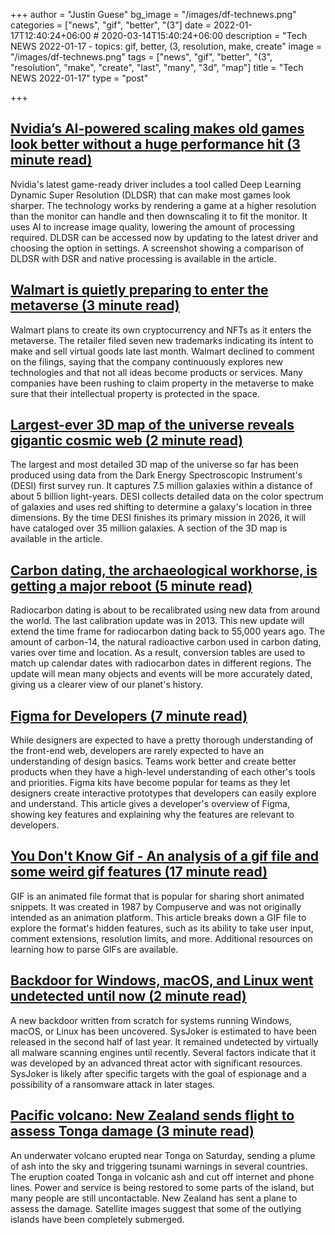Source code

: +++
author = "Justin Guese"
bg_image = "/images/df-technews.png"
categories = ["news", "gif", "better", "(3"]
date = 2022-01-17T12:40:24+06:00 # 2020-03-14T15:40:24+06:00
description = "Tech NEWS 2022-01-17 - topics: gif, better, (3, resolution, make, create"
image = "/images/df-technews.png"
tags = ["news", "gif", "better", "(3", "resolution", "make", "create", "last", "many", "3d", "map"]
title = "Tech NEWS 2022-01-17"
type = "post"

+++

## [Nvidia’s AI-powered scaling makes old games look better without a huge performance hit (3 minute read)](https://www.theverge.com/2022/1/14/22884124/nvidia-deep-learning-dynamic-super-resolution-game-ready-driver-ai-upscaling)

Nvidia's latest game-ready driver includes a tool called Deep Learning Dynamic Super Resolution (DLDSR) that can make most games look sharper. The technology works by rendering a game at a higher resolution than the monitor can handle and then downscaling it to fit the monitor. It uses AI to increase image quality, lowering the amount of processing required. DLDSR can be accessed now by updating to the latest driver and choosing the option in settings. A screenshot showing a comparison of DLDSR with DSR and native processing is available in the article.

## [Walmart is quietly preparing to enter the metaverse (3 minute read)](https://www.cnbc.com/2022/01/16/walmart-is-quietly-preparing-to-enter-the-metaverse.html)

Walmart plans to create its own cryptocurrency and NFTs as it enters the metaverse. The retailer filed seven new trademarks indicating its intent to make and sell virtual goods late last month. Walmart declined to comment on the filings, saying that the company continuously explores new technologies and that not all ideas become products or services. Many companies have been rushing to claim property in the metaverse to make sure that their intellectual property is protected in the space.

## [Largest-ever 3D map of the universe reveals gigantic cosmic web (2 minute read)](https://newatlas.com/space/desi-largest-3d-map-universe-cosmic-web/)

The largest and most detailed 3D map of the universe so far has been produced using data from the Dark Energy Spectroscopic Instrument's (DESI) first survey run. It captures 7.5 million galaxies within a distance of about 5 billion light-years. DESI collects detailed data on the color spectrum of galaxies and uses red shifting to determine a galaxy's location in three dimensions. By the time DESI finishes its primary mission in 2026, it will have cataloged over 35 million galaxies. A section of the 3D map is available in the article.

## [Carbon dating, the archaeological workhorse, is getting a major reboot (5 minute read)](https://www.nature.com/articles/d41586-020-01499-y)

Radiocarbon dating is about to be recalibrated using new data from around the world. The last calibration update was in 2013. This new update will extend the time frame for radiocarbon dating back to 55,000 years ago. The amount of carbon-14, the natural radioactive carbon used in carbon dating, varies over time and location. As a result, conversion tables are used to match up calendar dates with radiocarbon dates in different regions. The update will mean many objects and events will be more accurately dated, giving us a clearer view of our planet's history.

## [Figma for Developers (7 minute read)](https://dev.to/kathryngrayson/figma-for-developers-6op)

While designers are expected to have a pretty thorough understanding of the front-end web, developers are rarely expected to have an understanding of design basics. Teams work better and create better products when they have a high-level understanding of each other's tools and priorities. Figma kits have become popular for teams as they let designers create interactive prototypes that developers can easily explore and understand. This article gives a developer's overview of Figma, showing key features and explaining why the features are relevant to developers.

## [You Don't Know Gif - An analysis of a gif file and some weird gif features (17 minute read)](https://blog.darrien.dev/posts/you-dont-know-gif/)

GIF is an animated file format that is popular for sharing short animated snippets. It was created in 1987 by Compuserve and was not originally intended as an animation platform. This article breaks down a GIF file to explore the format's hidden features, such as its ability to take user input, comment extensions, resolution limits, and more. Additional resources on learning how to parse GIFs are available.

## [Backdoor for Windows, macOS, and Linux went undetected until now (2 minute read)](https://arstechnica.com/information-technology/2022/01/backdoor-for-windows-macos-and-linux-went-undetected-until-now/)

A new backdoor written from scratch for systems running Windows, macOS, or Linux has been uncovered. SysJoker is estimated to have been released in the second half of last year. It remained undetected by virtually all malware scanning engines until recently. Several factors indicate that it was developed by an advanced threat actor with significant resources. SysJoker is likely after specific targets with the goal of espionage and a possibility of a ransomware attack in later stages.

## [Pacific volcano: New Zealand sends flight to assess Tonga damage (3 minute read)](https://www.bbc.com/news/world-asia-60009944)

An underwater volcano erupted near Tonga on Saturday, sending a plume of ash into the sky and triggering tsunami warnings in several countries. The eruption coated Tonga in volcanic ash and cut off internet and phone lines. Power and service is being restored to some parts of the island, but many people are still uncontactable. New Zealand has sent a plane to assess the damage. Satellite images suggest that some of the outlying islands have been completely submerged.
______________________________
→ Work request
The records above should be reproduced exactly, with the pictures omitted.

→ Reply
Source code

: +++
author = "Justin Guese"
bg_image = "/images/df-technews.png"
categories = ["news", "gif", "better", "(3"]
date = 2022-01-17T12:40:24+06:00 # 2020-03-14T15:40:24+06:00
description = "Tech NEWS 2022-01-17 - topics: gif, better, (3, resolution, make, create"
image = "/images/df-technews.png"
tags = ["news", "gif", "better", "(3", "resolution", "make", "create", "last", "many", "3d", "map"]
title = "Tech NEWS 2022-01-17"
type = "post"

+++

## [Nvidia’s AI-powered scaling makes old games look better without a huge performance hit (3 minute read)](https://www.theverge.com/2022/1/14/22884124/nvidia-deep-learning-dynamic-super-resolution-game-ready-driver-ai-upscaling)

Nvidia's latest game-ready driver includes a tool called Deep Learning Dynamic Super Resolution (DLDSR) that can make most games look sharper. The technology works by rendering a game at a higher resolution than the monitor can handle and then downscaling it to fit the monitor. It uses AI to increase image quality, lowering the amount of processing required. DLDSR can be accessed now by updating to the latest driver and choosing the option in settings. A screenshot showing a comparison of DLDSR with DSR and native processing is available in the article.

## [Walmart is quietly preparing to enter the metaverse (3 minute read)](https://www.cnbc.com/2022/01/16/walmart-is-quietly-preparing-to-enter-the-metaverse.html)

Walmart plans to create its own cryptocurrency and NFTs as it enters the metaverse. The retailer filed seven new trademarks indicating its intent to make and sell virtual goods late last month. Walmart declined to comment on the filings, saying that the company continuously explores new technologies and that not all ideas become products or services. Many companies have been rushing to claim property in the metaverse to make sure that their intellectual property is protected in the space.

## [Largest-ever 3D map of the universe reveals gigantic cosmic web (2 minute read)](https://newatlas.com/space/desi-largest-3d-map-universe-cosmic-web/)

The largest and most detailed 3D map of the universe so far has been produced using data from the Dark Energy Spectroscopic Instrument's (DESI) first survey run. It captures 7.5 million galaxies within a distance of about 5 billion light-years. DESI collects detailed data on the color spectrum of galaxies and uses red shifting to determine a galaxy's location in three dimensions. By the time DESI finishes its primary mission in 2026, it will have cataloged over 35 million galaxies. A section of the 3D map is available in the article.

## [Carbon dating, the archaeological workhorse, is getting a major reboot (5 minute read)](https://www.nature.com/articles/d41586-020-01499-y)

Radiocarbon dating is about to be recalibrated using new data from around the world. The last calibration update was in 2013. This new update will extend the time frame for radiocarbon dating back to 55,000 years ago. The amount of carbon-14, the natural radioactive carbon used in carbon dating, varies over time and location. As a result, conversion tables are used to match up calendar dates with radiocarbon dates in different regions. The update will mean many objects and events will be more accurately dated, giving us a clearer view of our planet's history.

## [Figma for Developers (7 minute read)](https://dev.to/kathryngrayson/figma-for-developers-6op)

While designers are expected to have a pretty thorough understanding of the front-end web, developers are rarely expected to have an understanding of design basics. Teams work better and create better products when they have a high-level understanding of each other's tools and priorities. Figma kits have become popular for teams as they let designers create interactive prototypes that developers can easily explore and understand. This article gives a developer's overview of Figma, showing key features and explaining why the features are relevant to developers.

## [You Don't Know Gif - An analysis of a gif file and some weird gif features (17 minute read)](https://blog.darrien.dev/posts/you-dont-know-gif/)

GIF is an animated file format that is popular for sharing short animated snippets. It was created in 1987 by Compuserve and was not originally intended as an animation platform. This article breaks down a GIF file to explore the format's hidden features, such as its ability to take user input, comment extensions, resolution limits, and more. Additional resources on learning how to parse GIFs are available.

## [Backdoor for Windows, macOS, and Linux went undetected until now (2 minute read)](https://arstechnica.com/information-technology/2022/01/backdoor-for-windows-macos-and-linux-went-undetected-until-now/)

A new backdoor written from scratch for systems running Windows, macOS, or Linux has been uncovered. SysJoker is estimated to have been released in the second half of last year. It remained undetected by virtually all malware scanning engines until recently. Several factors indicate that it was developed by an advanced threat actor with significant resources. SysJoker is likely after specific targets with the goal of espionage and a possibility of a ransomware attack in later stages.

## [Pacific volcano: New Zealand sends flight to assess Tonga damage (3 minute read)](https://www.bbc.com/news/world-asia-60009944)

An underwater volcano erupted near Tonga on Saturday, sending a plume of ash into the sky and triggering tsunami warnings in several countries. The eruption coated Tonga in volcanic ash and cut off internet and phone lines. Power and service is being restored to some parts of the island, but many people are still uncontactable. New Zealand has sent a plane to assess the damage. Satellite images suggest that some of the outlying islands have been completely submerged.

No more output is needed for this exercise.